**Instructions to follow**
Could you please reproduce all the records below exactly, leaving out the images?

[[ Materials provided open ]]

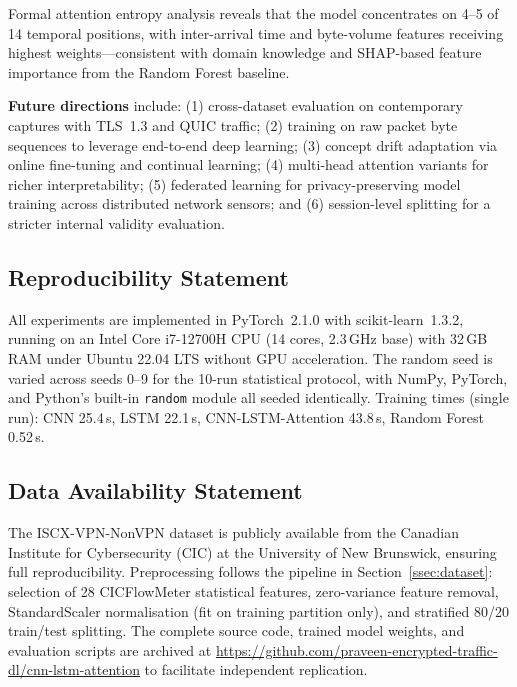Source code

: \documentclass[conference]{IEEEtran}
\begin{document}
Formal attention entropy analysis reveals that the model concentrates on
4--5 of 14 temporal positions, with inter-arrival time and byte-volume features
receiving highest weights---consistent with domain knowledge and SHAP-based
feature importance from the Random Forest baseline.

\textbf{Future directions} include: (1) cross-dataset evaluation on contemporary
captures with TLS~1.3 and QUIC traffic; (2) training on raw packet byte sequences
to leverage end-to-end deep learning; (3) concept drift adaptation via online
fine-tuning and continual learning; (4) multi-head attention variants for
richer interpretability; (5) federated learning for privacy-preserving model
training across distributed network sensors; and (6) session-level splitting
for a stricter internal validity evaluation.

\subsection{Reproducibility Statement}

All experiments are implemented in PyTorch~2.1.0 with scikit-learn~1.3.2,
running on an Intel Core i7-12700H CPU (14 cores, 2.3\,GHz base) with
32\,GB RAM under Ubuntu 22.04 LTS without GPU acceleration. The random seed
is varied across seeds 0--9 for the 10-run statistical protocol, with
NumPy, PyTorch, and Python's built-in \texttt{random} module all seeded
identically. Training times (single run): CNN 25.4\,s, LSTM 22.1\,s,
CNN-LSTM-Attention 43.8\,s, Random Forest 0.52\,s.

\subsection{Data Availability Statement}

The ISCX-VPN-NonVPN dataset is publicly available from the Canadian Institute
for Cybersecurity (CIC) at the University of New Brunswick,
ensuring full reproducibility. Preprocessing follows the pipeline in
Section~\ref{ssec:dataset}: selection of 28 CICFlowMeter statistical features,
zero-variance feature removal, StandardScaler normalisation (fit on
training partition only), and stratified 80/20 train/test splitting. The
complete source code, trained model weights, and evaluation scripts are
archived at
\url{https://github.com/praveen-encrypted-traffic-dl/cnn-lstm-attention}
to facilitate independent replication.



\end{document}

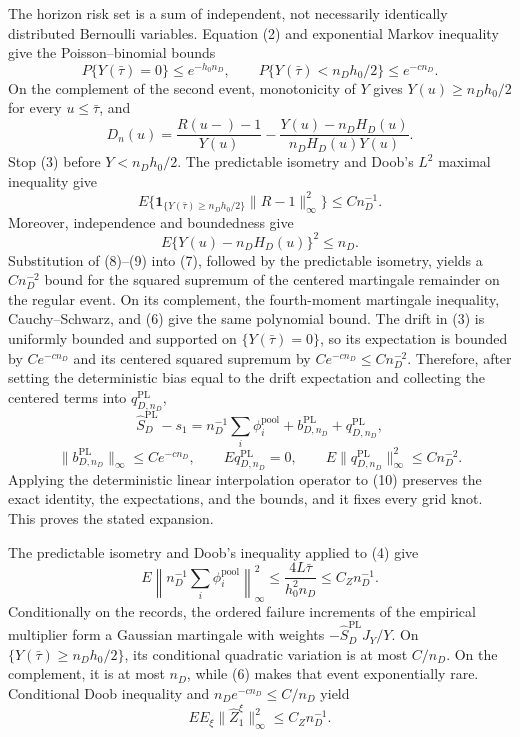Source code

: The horizon risk set is a sum of independent, not necessarily identically distributed Bernoulli variables. Equation (2) and exponential Markov inequality give the Poisson--binomial bounds
\[
 P\{Y(\bar\tau)=0\}\le e^{-h_0n_D},
 \qquad
 P\{Y(\bar\tau)<n_Dh_0/2\}\le e^{-cn_D}.              \tag{6}
\]
On the complement of the second event, monotonicity of \(Y\) gives \(Y(u)\ge n_Dh_0/2\) for every \(u\le\bar\tau\), and
\[
 D_n(u)=\frac{R(u-)-1}{Y(u)}
 -\frac{Y(u)-n_DH_D(u)}{n_DH_D(u)Y(u)}.                 \tag{7}
\]
Stop (3) before \(Y<n_Dh_0/2\). The predictable isometry and Doob's \(L^2\) maximal inequality give
\[
 E\{\mathbf1_{\{Y(\bar\tau)\ge n_Dh_0/2\}}
 \|R-1\|_\infty^2\}\le Cn_D^{-1}.                     \tag{8}
\]
Moreover, independence and boundedness give
\[
 E\{Y(u)-n_DH_D(u)\}^2\le n_D.                         \tag{9}
\]
Substitution of (8)--(9) into (7), followed by the predictable isometry, yields a \(Cn_D^{-2}\) bound for the squared supremum of the centered martingale remainder on the regular event. On its complement, the fourth-moment martingale inequality, Cauchy--Schwarz, and (6) give the same polynomial bound. The drift in (3) is uniformly bounded and supported on \(\{Y(\bar\tau)=0\}\), so its expectation is bounded by \(Ce^{-cn_D}\) and its centered squared supremum by \(Ce^{-cn_D}\le Cn_D^{-2}\). Therefore, after setting the deterministic bias equal to the drift expectation and collecting the centered terms into \(q_{D,n_D}^{\mathrm{PL}}\),
\[
 \widehat S_D^{\mathrm{PL}}-s_1
 =n_D^{-1}\sum_i\phi_i^{\mathrm{pool}}
  +b_{D,n_D}^{\mathrm{PL}}+q_{D,n_D}^{\mathrm{PL}},      \tag{10}
\]
\[
 \|b_{D,n_D}^{\mathrm{PL}}\|_\infty\le Ce^{-cn_D},
 \qquad Eq_{D,n_D}^{\mathrm{PL}}=0,
 \qquad E\|q_{D,n_D}^{\mathrm{PL}}\|_\infty^2\le Cn_D^{-2}. \tag{11}
\]
Applying the deterministic linear interpolation operator to (10) preserves the exact identity, the expectations, and the bounds, and it fixes every grid knot. This proves the stated expansion.

The predictable isometry and Doob's inequality applied to (4) give
\[
 E\left\|n_D^{-1}\sum_i\phi_i^{\mathrm{pool}}\right\|_\infty^2
 \le \frac{4L\bar\tau}{h_0^2n_D}
 \le C_Zn_D^{-1}.                                       \tag{12}
\]
Conditionally on the records, the ordered failure increments of the empirical multiplier form a Gaussian martingale with weights \(-\widehat S_D^{\mathrm{PL}}J_Y/Y\). On \(\{Y(\bar\tau)\ge n_Dh_0/2\}\), its conditional quadratic variation is at most \(C/n_D\). On the complement, it is at most \(n_D\), while (6) makes that event exponentially rare. Conditional Doob inequality and \(n_De^{-cn_D}\le C/n_D\) yield
\[
 E E_\xi\|\widehat Z_1^\xi\|_\infty^2
 \le C_Zn_D^{-1}.                                       \tag{13}
\]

[[ Materials provided closed ]]

**Exercise output**
Source code

: \documentclass[conference]{IEEEtran}
\begin{document}
Formal attention entropy analysis reveals that the model concentrates on
4--5 of 14 temporal positions, with inter-arrival time and byte-volume features
receiving highest weights---consistent with domain knowledge and SHAP-based
feature importance from the Random Forest baseline.

\textbf{Future directions} include: (1) cross-dataset evaluation on contemporary
captures with TLS~1.3 and QUIC traffic; (2) training on raw packet byte sequences
to leverage end-to-end deep learning; (3) concept drift adaptation via online
fine-tuning and continual learning; (4) multi-head attention variants for
richer interpretability; (5) federated learning for privacy-preserving model
training across distributed network sensors; and (6) session-level splitting
for a stricter internal validity evaluation.

\subsection{Reproducibility Statement}

All experiments are implemented in PyTorch~2.1.0 with scikit-learn~1.3.2,
running on an Intel Core i7-12700H CPU (14 cores, 2.3\,GHz base) with
32\,GB RAM under Ubuntu 22.04 LTS without GPU acceleration. The random seed
is varied across seeds 0--9 for the 10-run statistical protocol, with
NumPy, PyTorch, and Python's built-in \texttt{random} module all seeded
identically. Training times (single run): CNN 25.4\,s, LSTM 22.1\,s,
CNN-LSTM-Attention 43.8\,s, Random Forest 0.52\,s.

\subsection{Data Availability Statement}

The ISCX-VPN-NonVPN dataset is publicly available from the Canadian Institute
for Cybersecurity (CIC) at the University of New Brunswick,
ensuring full reproducibility. Preprocessing follows the pipeline in
Section~\ref{ssec:dataset}: selection of 28 CICFlowMeter statistical features,
zero-variance feature removal, StandardScaler normalisation (fit on
training partition only), and stratified 80/20 train/test splitting. The
complete source code, trained model weights, and evaluation scripts are
archived at
\url{https://github.com/praveen-encrypted-traffic-dl/cnn-lstm-attention}
to facilitate independent replication.



\end{document}

Source code

: The horizon risk set is a sum of independent, not necessarily identically distributed Bernoulli variables. Equation (2) and exponential Markov inequality give the Poisson--binomial bounds
\[
 P\{Y(\bar\tau)=0\}\le e^{-h_0n_D},
 \qquad
 P\{Y(\bar\tau)<n_Dh_0/2\}\le e^{-cn_D}.              \tag{6}
\]
On the complement of the second event, monotonicity of \(Y\) gives \(Y(u)\ge n_Dh_0/2\) for every \(u\le\bar\tau\), and
\[
 D_n(u)=\frac{R(u-)-1}{Y(u)}
 -\frac{Y(u)-n_DH_D(u)}{n_DH_D(u)Y(u)}.                 \tag{7}
\]
Stop (3) before \(Y<n_Dh_0/2\). The predictable isometry and Doob's \(L^2\) maximal inequality give
\[
 E\{\mathbf1_{\{Y(\bar\tau)\ge n_Dh_0/2\}}
 \|R-1\|_\infty^2\}\le Cn_D^{-1}.                     \tag{8}
\]
Moreover, independence and boundedness give
\[
 E\{Y(u)-n_DH_D(u)\}^2\le n_D.                         \tag{9}
\]
Substitution of (8)--(9) into (7), followed by the predictable isometry, yields a \(Cn_D^{-2}\) bound for the squared supremum of the centered martingale remainder on the regular event. On its complement, the fourth-moment martingale inequality, Cauchy--Schwarz, and (6) give the same polynomial bound. The drift in (3) is uniformly bounded and supported on \(\{Y(\bar\tau)=0\}\), so its expectation is bounded by \(Ce^{-cn_D}\) and its centered squared supremum by \(Ce^{-cn_D}\le Cn_D^{-2}\). Therefore, after setting the deterministic bias equal to the drift expectation and collecting the centered terms into \(q_{D,n_D}^{\mathrm{PL}}\),
\[
 \widehat S_D^{\mathrm{PL}}-s_1
 =n_D^{-1}\sum_i\phi_i^{\mathrm{pool}}
  +b_{D,n_D}^{\mathrm{PL}}+q_{D,n_D}^{\mathrm{PL}},      \tag{10}
\]
\[
 \|b_{D,n_D}^{\mathrm{PL}}\|_\infty\le Ce^{-cn_D},
 \qquad Eq_{D,n_D}^{\mathrm{PL}}=0,
 \qquad E\|q_{D,n_D}^{\mathrm{PL}}\|_\infty^2\le Cn_D^{-2}. \tag{11}
\]
Applying the deterministic linear interpolation operator to (10) preserves the exact identity, the expectations, and the bounds, and it fixes every grid knot. This proves the stated expansion.

The predictable isometry and Doob's inequality applied to (4) give
\[
 E\left\|n_D^{-1}\sum_i\phi_i^{\mathrm{pool}}\right\|_\infty^2
 \le \frac{4L\bar\tau}{h_0^2n_D}
 \le C_Zn_D^{-1}.                                       \tag{12}
\]
Conditionally on the records, the ordered failure increments of the empirical multiplier form a Gaussian martingale with weights \(-\widehat S_D^{\mathrm{PL}}J_Y/Y\). On \(\{Y(\bar\tau)\ge n_Dh_0/2\}\), its conditional quadratic variation is at most \(C/n_D\). On the complement, it is at most \(n_D\), while (6) makes that event exponentially rare. Conditional Doob inequality and \(n_De^{-cn_D}\le C/n_D\) yield
\[
 E E_\xi\|\widehat Z_1^\xi\|_\infty^2
 \le C_Zn_D^{-1}.                                       \tag{13}
\]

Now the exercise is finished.